The sampling is part of an effort by IDEM to test all community water systems in Indiana for 18 PFAS chemicals, including PFOA and PFOS. The first phase of the initiative targeted medium-sized water systems serving between 3,300 and 10,000 customers. The agency is currently on the last month of its second phase, targeting the state’s smallest water systems. It will look at the largest water systems in 2023.
There are currently no standards on the amount of PFAS chemicals present in drinking water, except for drinking water lifetime health advisories for PFOA and PFOS and its replacements, GenX and PFBS. The advisories are nonenforceable, but serve as guidelines for state and tribal agencies. Any amount of the four PFAS beyond the level set by the advisories is considered “unsafe” for humans in drinking water and other potential sources of exposure.
IDEM testing found PFOA in drinking water from Indiana American Water-Charlestown, Rural Membership Water Corp. of Clark County, North Manchester Water Department and Tennyson Water Utility at levels beyond the EPA’s lifetime health advisory. Indiana American Water-Charlestown’s samples indicated PFOA at levels 1,575 times the EPA advisory.
Testing also found PFOS beyond the EPA’s advisory in drinking water provided by Rural Membership Water Corp. of Clark County and finished and purchased water from Tennyson Water Utility. RMWC of Clark County samples were 125 times the EPA advisory for PFOS.
IDEM sampling did not detect high levels of GenX or PFBS in treated drinking water from any of the mid-sized water systems, but 11 water systems failed to report any GenX results.

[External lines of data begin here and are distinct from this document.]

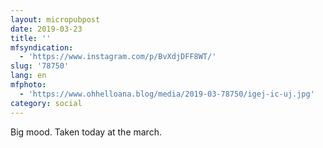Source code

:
 ```yaml
---
layout: micropubpost
date: 2019-03-23
title: ''
mfsyndication:
  - 'https://www.instagram.com/p/BvXdjDFF8WT/'
slug: '78750'
lang: en
mfphoto:
  - 'https://www.ohhelloana.blog/media/2019-03-78750/igej-ic-uj.jpg'
category: social
---
```

Big mood. Taken today at the march.
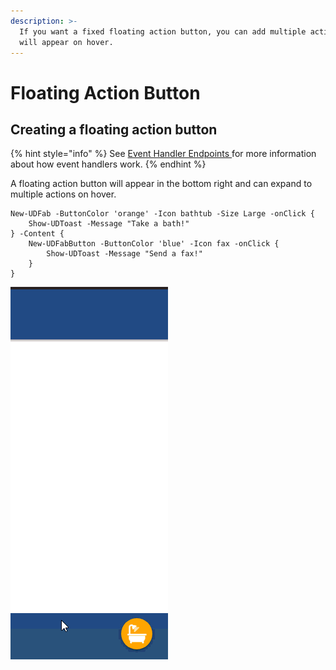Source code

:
 ```yaml
---
description: >-
  If you want a fixed floating action button, you can add multiple actions that
  will appear on hover.
---
```


# Floating Action Button

## Creating a floating action button

{% hint style="info" %}
See [Event Handler Endpoints ](https://docs.universaldashboard.io/endpoints/event-handler-endpoints)for more information about how event handlers work.
{% endhint %}

A floating action button will appear in the bottom right and can expand to multiple actions on hover. 

```text
New-UDFab -ButtonColor 'orange' -Icon bathtub -Size Large -onClick {
    Show-UDToast -Message "Take a bath!"
} -Content {
    New-UDFabButton -ButtonColor 'blue' -Icon fax -onClick {
        Show-UDToast -Message "Send a fax!"
    }
}
```

![](../.gitbook/assets/fab%20%282%29.gif)

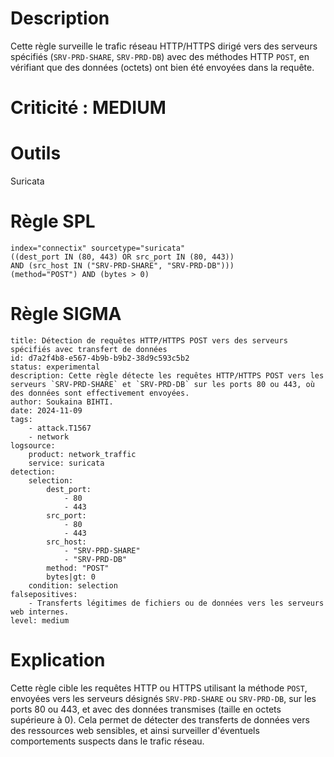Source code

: 
# Description

Cette règle surveille le trafic réseau HTTP/HTTPS dirigé vers des serveurs spécifiés (`SRV-PRD-SHARE`, `SRV-PRD-DB`) avec des méthodes HTTP `POST`, en vérifiant que des données (octets) ont bien été envoyées dans la requête.

# Criticité : **MEDIUM**

# Outils

 Suricata

# Règle SPL

```
index="connectix" sourcetype="suricata"
((dest_port IN (80, 443) OR src_port IN (80, 443)) 
AND (src_host IN ("SRV-PRD-SHARE", "SRV-PRD-DB"))) 
(method="POST") AND (bytes > 0)
```

# Règle SIGMA

```
title: Détection de requêtes HTTP/HTTPS POST vers des serveurs spécifiés avec transfert de données
id: d7a2f4b8-e567-4b9b-b9b2-38d9c593c5b2
status: experimental
description: Cette règle détecte les requêtes HTTP/HTTPS POST vers les serveurs `SRV-PRD-SHARE` et `SRV-PRD-DB` sur les ports 80 ou 443, où des données sont effectivement envoyées.
author: Soukaina BIHTI.
date: 2024-11-09
tags:
    - attack.T1567 
    - network
logsource:
    product: network_traffic
    service: suricata
detection:
    selection:
        dest_port:
            - 80
            - 443
        src_port:
            - 80
            - 443
        src_host:
            - "SRV-PRD-SHARE"
            - "SRV-PRD-DB"
        method: "POST"
        bytes|gt: 0
    condition: selection
falsepositives:
    - Transferts légitimes de fichiers ou de données vers les serveurs web internes.
level: medium
```

# Explication

Cette règle cible les requêtes HTTP ou HTTPS utilisant la méthode `POST`, envoyées vers les serveurs désignés `SRV-PRD-SHARE` ou `SRV-PRD-DB`, sur les ports 80 ou 443, et avec des données transmises (taille en octets supérieure à 0). Cela permet de détecter des transferts de données vers des ressources web sensibles, et ainsi surveiller d'éventuels comportements suspects dans le trafic réseau.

The agency’s sampling also found PFOA and other PFAS chemicals in the untreated water of more than a dozen other water systems, potentially indicating the presence of upstream PFAS sources.
The second phase of IDEM’s PFAS sampling will end this month, but the agency has not said it will release those results.
IDEM told the Indiana Environmental Reporter in July that it would consider further investigation of the sources of PFAS contamination for sampling results above the EPA’s health advisory or IDEM action levels for certain PFAS. It is unclear whether IDEM has investigated any of the water systems in the sampling event.
The agency has few options to prevent PFAS pollution, as a lack of state and federal regulation mainly limits the agency to response actions.
State lawmakers have refused to consider most proposed legislation targeting PFAS contamination except for a 2020 bill preventing the use of PFAS firefighting foam during training except under certain conditions.
Indiana’s elected officials in the federal government have also worked to defeat PFAS legislation in the past, citing increased burdens on medical device manufacturers and a general dislike of federal attempts at problem-solving.
According to the EPA guidance, states may choose to monitor the levels of PFAS in sewage sludge across publicly owned treatment plants and then consider mechanisms under agency’s pretreatment program to prevent the introduction of PFAS to water systems based on the monitoring results.
The agency said it was reviewing the EPA’s recommendations.
The new EPA guidance is part of the Biden administration’s attempt to prevent and reduce PFAS pollution.
In the past year, the administration has updated the lifetime health advisories for four PFAS chemicals, introduced a rule that would expand PFAS reporting and cleanup by designating PFOA and PFOS as hazardous substances under the nation’s Superfund law, authorized billions of dollars in grants to communities suffering from PFAS contamination and submitted a proposal to set a national drinking water standard for PFOA and PFOS.